■ **Task to carry out**: In the material below, find each line holding the string "rather" and copy it.

((

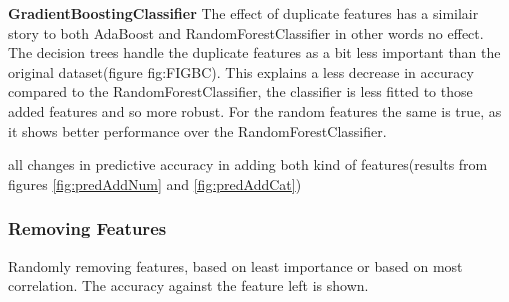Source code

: \documentclass[a4paper,10pt]{article}
\begin{document}
\textbf{GradientBoostingClassifier} The effect of duplicate features has a similair story to both AdaBoost and RandomForestClassifier in other words no effect. The decision trees handle the duplicate features as a bit less important than the original dataset(figure {fig:FIGBC}). This explains a less decrease in accuracy compared to the RandomForestClassifier, the classifier is less fitted to those added features and so more robust. For the random features the same is true, as it shows better performance over the RandomForestClassifier. \\

\begin{table}[h]
	\centering
	\caption{all changes in predictive accuracy in adding both kind of features(results from figures \ref{fig:predAddNum} and \ref{fig:predAddCat})}\label{table:fluc}
\end{table}
\newpage

\subsubsection{Removing Features}
Randomly removing features, based on least importance or based on most correlation. The accuracy against the feature left is shown. 
\end{document}
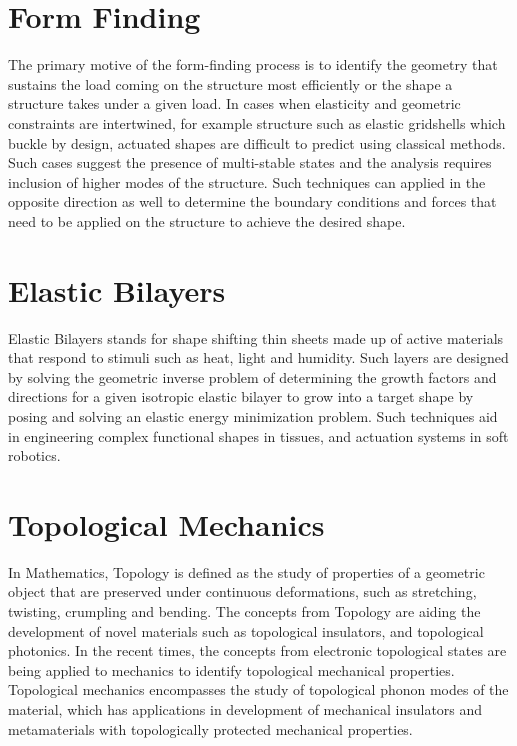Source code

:\section{Form Finding}
The primary motive of the form-finding process is to identify the geometry that sustains the load coming on the structure most efficiently or the shape a structure takes under a given load. In cases when elasticity and geometric constraints are intertwined, for example structure such as elastic gridshells which buckle by design, actuated shapes are difficult to predict using classical methods. Such cases suggest the presence of multi-stable states and the analysis requires inclusion of higher modes of the structure. Such techniques can applied in the opposite direction as well to determine the boundary conditions and forces that need to be applied on the structure to achieve the desired shape.\cite{Baek75} 

\section{Elastic Bilayers}
Elastic Bilayers stands for shape shifting thin sheets made up of active materials that respond to stimuli such as heat, light and humidity. Such layers are designed by solving the geometric inverse problem of determining the growth factors and directions for a given isotropic elastic bilayer to grow into a target shape by posing and solving an elastic energy minimization problem. Such techniques aid in engineering complex functional shapes in tissues, and actuation systems in soft robotics.\cite{va}

\section{Topological Mechanics}
In Mathematics, Topology is defined as the study of properties of a geometric object that are preserved under continuous deformations, such as stretching, twisting, crumpling and bending. The concepts from Topology are aiding the development of novel materials such as topological insulators, and topological photonics. In the recent times, the concepts from electronic topological states are being applied to mechanics to identify topological mechanical properties. Topological mechanics encompasses the study of topological phonon modes of the material, which has applications in development of mechanical insulators and metamaterials with topologically protected mechanical properties.\cite{Ma, Rock, Baardink489, Che}

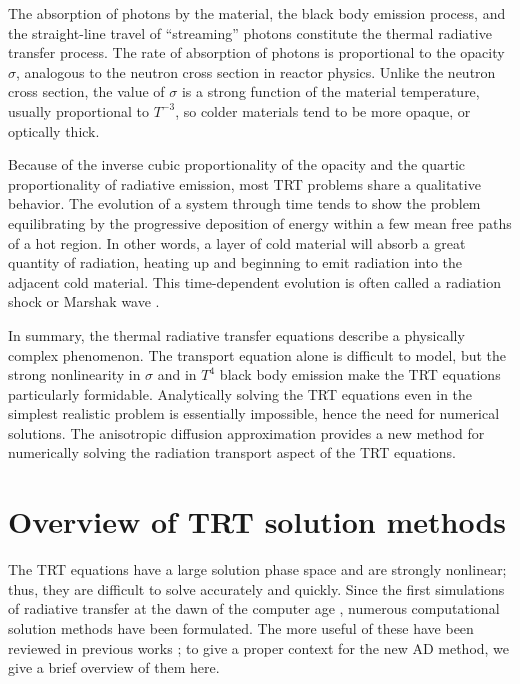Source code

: The absorption of photons by the material, the black body emission process, and
the straight-line travel of ``streaming'' photons constitute the
thermal radiative transfer process. The rate of absorption of photons is
proportional to the opacity $\sigma$, analogous to the neutron cross section in
reactor physics. Unlike the neutron cross section, the value of $\sigma$ is
a strong function of the material temperature, usually proportional to
$T^{-3}$, so colder materials tend to be more opaque, or optically thick.

Because of the inverse cubic proportionality of the opacity and the quartic
proportionality of radiative emission, most TRT problems share a qualitative
behavior.  The evolution of a system through time tends to show the problem
equilibrating by the progressive deposition of energy within a few mean free
paths of a hot region.  In other words, a layer of cold material will absorb
a great quantity of radiation, heating up and beginning to emit radiation
into the adjacent cold material. This time-dependent evolution is often called
a radiation shock or Marshak wave \cite{Mar1958}.

In summary, the thermal radiative transfer equations describe a physically
complex phenomenon.  The transport equation alone is difficult to model, but
the strong nonlinearity in $\sigma$ and in $T^4$ black body emission make the
TRT equations particularly formidable.
Analytically solving the TRT equations even in the simplest realistic problem
is essentially impossible, hence the need for numerical solutions.
The anisotropic diffusion approximation provides a new method for numerically
solving the radiation transport aspect of the TRT equations.

\section{Overview of TRT solution methods}

The TRT equations have
a large solution phase space and are strongly nonlinear; thus,
they are difficult to solve accurately and quickly. Since the first
simulations of radiative transfer at the dawn of the computer age
\cite{Cam1964,Cam1969}, numerous computational solution methods have been
formulated.  The more useful of these have been reviewed in previous
works \cite{Cam1964,Cam1969,Ols2000,Bru2002,Cas2004,Wol2008};
to give a proper context for the new AD method, we give a brief overview of
them here.

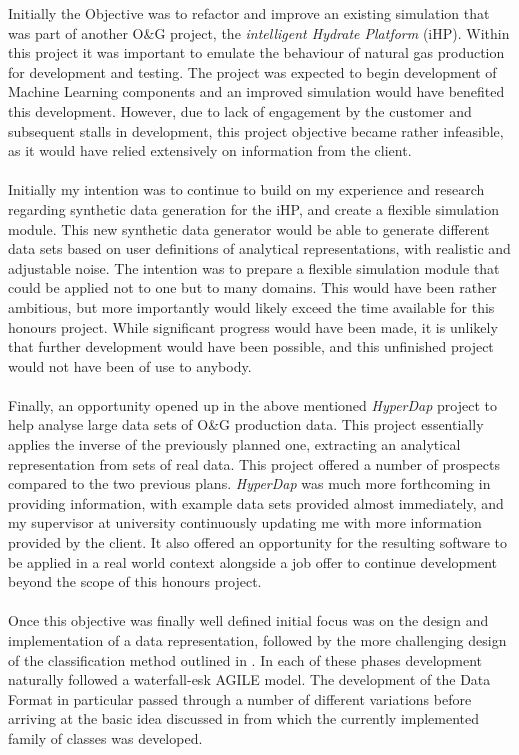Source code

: \documentclass[main.tex]{subfiles}
\begin{document}
    Initially the Objective was to refactor and improve an existing simulation that was part of another O\&G  project, the \textit{intelligent Hydrate Platform} (iHP). Within this project it was important to emulate the behaviour of natural gas production for development and testing. The project was expected to begin development of Machine Learning components and an improved simulation would have benefited this development. However, due to lack of engagement by the customer and subsequent stalls in development, this project objective became rather infeasible, as it would have relied extensively on information from the client.
    \\\\
    Initially my intention was to continue to build on my experience and research regarding synthetic data generation for the iHP, and create a flexible simulation module. This new synthetic data generator would be able to generate different data sets based on user definitions of analytical representations, with realistic and adjustable noise. The intention was to prepare a flexible simulation module that could be applied not to one but to many domains. This would have been rather ambitious, but more importantly would likely exceed the time available for this honours project. While significant progress would have been made, it is unlikely that further development would have been possible, and this unfinished project would not have been of use to anybody.
    \\\\
    Finally, an opportunity opened up in the above mentioned \textit{HyperDap} project to help analyse large data sets of O\&G production data. This project essentially applies the inverse of the previously planned one, extracting an analytical representation from sets of real data. This project offered a number of prospects compared to the two previous plans. \textit{HyperDap} was much more forthcoming in providing information, with example data sets provided almost immediately, and my supervisor at university continuously updating me with more information provided by the client. It also offered an opportunity for the resulting software to be applied in a real world context alongside a job offer to continue development beyond the scope of this honours project.
    \\\\
    Once this objective was finally well defined initial focus was on the design and implementation of a data representation, followed by the more challenging design of the classification method outlined in . In each of these phases development naturally followed a waterfall-esk AGILE model. The development of the Data Format in particular passed through a number of different variations before arriving at the basic idea discussed in  from which the currently implemented family of classes was developed.
    
\end{document}
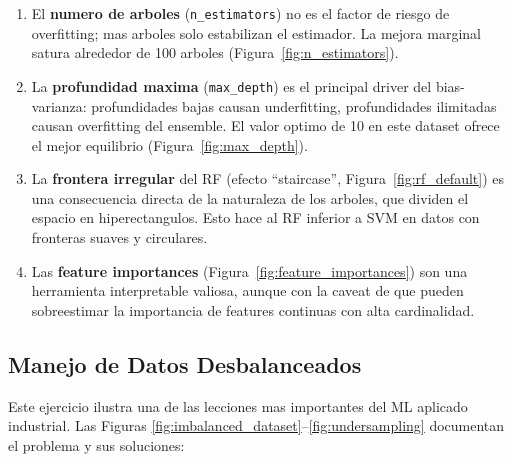 \documentclass[12pt,a4paper]{article}
\begin{document}
\begin{enumerate}[label=\textbf{\arabic*.}]
  \item El \textbf{numero de arboles} (\texttt{n\_estimators}) no es el factor de riesgo de
    overfitting; mas arboles solo estabilizan el estimador. La mejora marginal satura alrededor
    de 100 arboles (Figura~\ref{fig:n_estimators}).

  \item La \textbf{profundidad maxima} (\texttt{max\_depth}) es el principal driver del
    bias-varianza: profundidades bajas causan underfitting, profundidades ilimitadas causan
    overfitting del ensemble. El valor optimo de 10 en este dataset ofrece el mejor equilibrio
    (Figura~\ref{fig:max_depth}).

  \item La \textbf{frontera irregular} del RF (efecto ``staircase'', Figura~\ref{fig:rf_default})
    es una consecuencia directa de la naturaleza de los arboles, que dividen el espacio en
    hiperectangulos. Esto hace al RF inferior a SVM en datos con fronteras suaves y circulares.

  \item Las \textbf{feature importances} (Figura~\ref{fig:feature_importances}) son una
    herramienta interpretable valiosa, aunque con la caveat de que pueden sobreestimar la
    importancia de features continuas con alta cardinalidad.
\end{enumerate}

\subsection{Manejo de Datos Desbalanceados}

Este ejercicio ilustra una de las lecciones mas importantes del ML aplicado industrial. Las
Figuras \ref{fig:imbalanced_dataset}--\ref{fig:undersampling} documentan el problema y sus
soluciones:
\end{document}
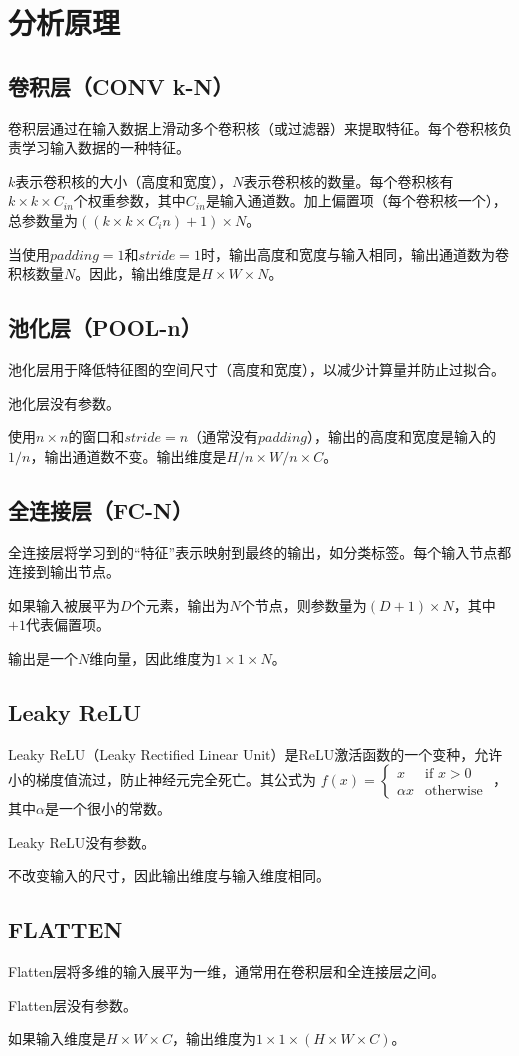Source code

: \section{分析原理}\label{sec:theory}

\subsection{卷积层（CONV k-N）}

卷积层通过在输入数据上滑动多个卷积核（或过滤器）来提取特征。每个卷积核负责学习输入数据的一种特征。

$k$表示卷积核的大小（高度和宽度），$N$表示卷积核的数量。每个卷积核有$k \times k \times C_{in}$个权重参数，其中$C_{in}$是输入通道数。加上偏置项（每个卷积核一个），总参数量为$((k \times k \times C_in)+1) \times N$。

当使用$padding=1$和$stride=1$时，输出高度和宽度与输入相同，输出通道数为卷积核数量$N$。因此，输出维度是$H \times W \times N$。

\subsection{池化层（POOL-n）}

池化层用于降低特征图的空间尺寸（高度和宽度），以减少计算量并防止过拟合。

池化层没有参数。

使用$n \times n$的窗口和$stride=n$（通常没有$padding$），输出的高度和宽度是输入的$1/n$，输出通道数不变。输出维度是$H/n \times W/n \times C$。

\subsection{全连接层（FC-N）}

全连接层将学习到的“特征”表示映射到最终的输出，如分类标签。每个输入节点都连接到输出节点。

如果输入被展平为$D$个元素，输出为$N$个节点，则参数量为$(D+1) \times N$，其中$+1$代表偏置项。

输出是一个$N$维向量，因此维度为$1 \times 1 \times N$。

\subsection{Leaky ReLU}

Leaky ReLU（Leaky Rectified Linear Unit）是ReLU激活函数的一个变种，允许小的梯度值流过，防止神经元完全死亡。其公式为
$
f(x) = \begin{cases} 
	x & \text{if } x > 0 \\
	\alpha x & \text{otherwise}
\end{cases}
$
，其中$\alpha$是一个很小的常数。

Leaky ReLU没有参数。

不改变输入的尺寸，因此输出维度与输入维度相同。

\subsection{FLATTEN}

Flatten层将多维的输入展平为一维，通常用在卷积层和全连接层之间。

Flatten层没有参数。

如果输入维度是$H \times W \times C$，输出维度为$1 \times 1 \times (H \times W \times C)$。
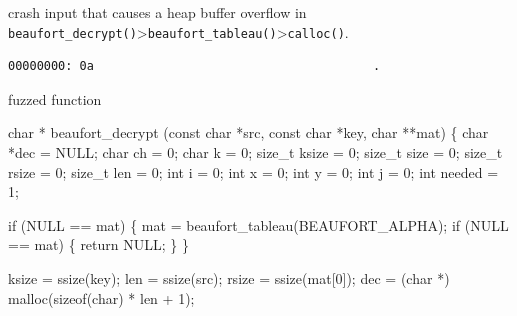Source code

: \documentclass[
  a4paper,
]{scrreprt}
\newenvironment{Shaded}{\begin{snugshade}}{\end{snugshade}}
\newcommand{\ControlFlowTok}[1]{\textcolor[rgb]{0.85,0.12,0.09}{#1}}
\newcommand{\DataTypeTok}[1]{\textcolor[rgb]{0.47,0.16,0.63}{#1}}
\newcommand{\DecValTok}[1]{\textcolor[rgb]{0.47,0.16,0.63}{#1}}
\newcommand{\KeywordTok}[1]{\textcolor[rgb]{0.85,0.12,0.09}{#1}}
\newcommand{\NormalTok}[1]{\textcolor[rgb]{0.33,0.33,0.33}{#1}}
\newcommand{\OperatorTok}[1]{\textcolor[rgb]{0.00,0.46,0.62}{#1}}
\theoremstyle{definition}
\theoremstyle{remark}
\begin{document}
crash input that causes a heap buffer overflow in
\texttt{beaufort\_decrypt()}\textgreater{}\texttt{beaufort\_tableau()}\textgreater{}\texttt{calloc()}.

\begin{verbatim}
00000000: 0a                                       .
\end{verbatim}

fuzzed function

\begin{Shaded}
\begin{Highlighting}[numbers=left,,]

\DataTypeTok{char} \OperatorTok{*}
\NormalTok{beaufort\_decrypt }\OperatorTok{(}\DataTypeTok{const} \DataTypeTok{char} \OperatorTok{*}\NormalTok{src}\OperatorTok{,} \DataTypeTok{const} \DataTypeTok{char} \OperatorTok{*}\NormalTok{key}\OperatorTok{,} \DataTypeTok{char} \OperatorTok{**}\NormalTok{mat}\OperatorTok{)} \OperatorTok{\{}
  \DataTypeTok{char} \OperatorTok{*}\NormalTok{dec }\OperatorTok{=}\NormalTok{ NULL}\OperatorTok{;}
  \DataTypeTok{char}\NormalTok{ ch }\OperatorTok{=} \DecValTok{0}\OperatorTok{;}
  \DataTypeTok{char}\NormalTok{ k }\OperatorTok{=} \DecValTok{0}\OperatorTok{;}
  \DataTypeTok{size\_t}\NormalTok{ ksize }\OperatorTok{=} \DecValTok{0}\OperatorTok{;}
  \DataTypeTok{size\_t}\NormalTok{ size }\OperatorTok{=} \DecValTok{0}\OperatorTok{;}
  \DataTypeTok{size\_t}\NormalTok{ rsize }\OperatorTok{=} \DecValTok{0}\OperatorTok{;}
  \DataTypeTok{size\_t}\NormalTok{ len }\OperatorTok{=} \DecValTok{0}\OperatorTok{;}
  \DataTypeTok{int}\NormalTok{ i }\OperatorTok{=} \DecValTok{0}\OperatorTok{;}
  \DataTypeTok{int}\NormalTok{ x }\OperatorTok{=} \DecValTok{0}\OperatorTok{;}
  \DataTypeTok{int}\NormalTok{ y }\OperatorTok{=} \DecValTok{0}\OperatorTok{;}
  \DataTypeTok{int}\NormalTok{ j }\OperatorTok{=} \DecValTok{0}\OperatorTok{;}
  \DataTypeTok{int}\NormalTok{ needed }\OperatorTok{=} \DecValTok{1}\OperatorTok{;}

  \ControlFlowTok{if} \OperatorTok{(}\NormalTok{NULL }\OperatorTok{==}\NormalTok{ mat}\OperatorTok{)} \OperatorTok{\{}
\NormalTok{    mat }\OperatorTok{=}\NormalTok{ beaufort\_tableau}\OperatorTok{(}\NormalTok{BEAUFORT\_ALPHA}\OperatorTok{);}
    \ControlFlowTok{if} \OperatorTok{(}\NormalTok{NULL }\OperatorTok{==}\NormalTok{ mat}\OperatorTok{)} \OperatorTok{\{} \ControlFlowTok{return}\NormalTok{ NULL}\OperatorTok{;} \OperatorTok{\}}
  \OperatorTok{\}}

\NormalTok{  ksize }\OperatorTok{=}\NormalTok{ ssize}\OperatorTok{(}\NormalTok{key}\OperatorTok{);}
\NormalTok{  len }\OperatorTok{=}\NormalTok{ ssize}\OperatorTok{(}\NormalTok{src}\OperatorTok{);}
\NormalTok{  rsize }\OperatorTok{=}\NormalTok{ ssize}\OperatorTok{(}\NormalTok{mat}\OperatorTok{[}\DecValTok{0}\OperatorTok{]);}
\NormalTok{  dec }\OperatorTok{=} \OperatorTok{(}\DataTypeTok{char} \OperatorTok{*)}\NormalTok{ malloc}\OperatorTok{(}\KeywordTok{sizeof}\OperatorTok{(}\DataTypeTok{char}\OperatorTok{)} \OperatorTok{*}\NormalTok{ len }\OperatorTok{+} \DecValTok{1}\OperatorTok{);}


\end{Highlighting}
\end{Shaded}
\end{document}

))

■ **Reply to the exercise**:
    Initially the Objective was to refactor and improve an existing simulation that was part of another O\&G  project, the \textit{intelligent Hydrate Platform} (iHP). Within this project it was important to emulate the behaviour of natural gas production for development and testing. The project was expected to begin development of Machine Learning components and an improved simulation would have benefited this development. However, due to lack of engagement by the customer and subsequent stalls in development, this project objective became rather infeasible, as it would have relied extensively on information from the client.
    Initially my intention was to continue to build on my experience and research regarding synthetic data generation for the iHP, and create a flexible simulation module. This new synthetic data generator would be able to generate different data sets based on user definitions of analytical representations, with realistic and adjustable noise. The intention was to prepare a flexible simulation module that could be applied not to one but to many domains. This would have been rather ambitious, but more importantly would likely exceed the time available for this honours project. While significant progress would have been made, it is unlikely that further development would have been possible, and this unfinished project would not have been of use to anybody.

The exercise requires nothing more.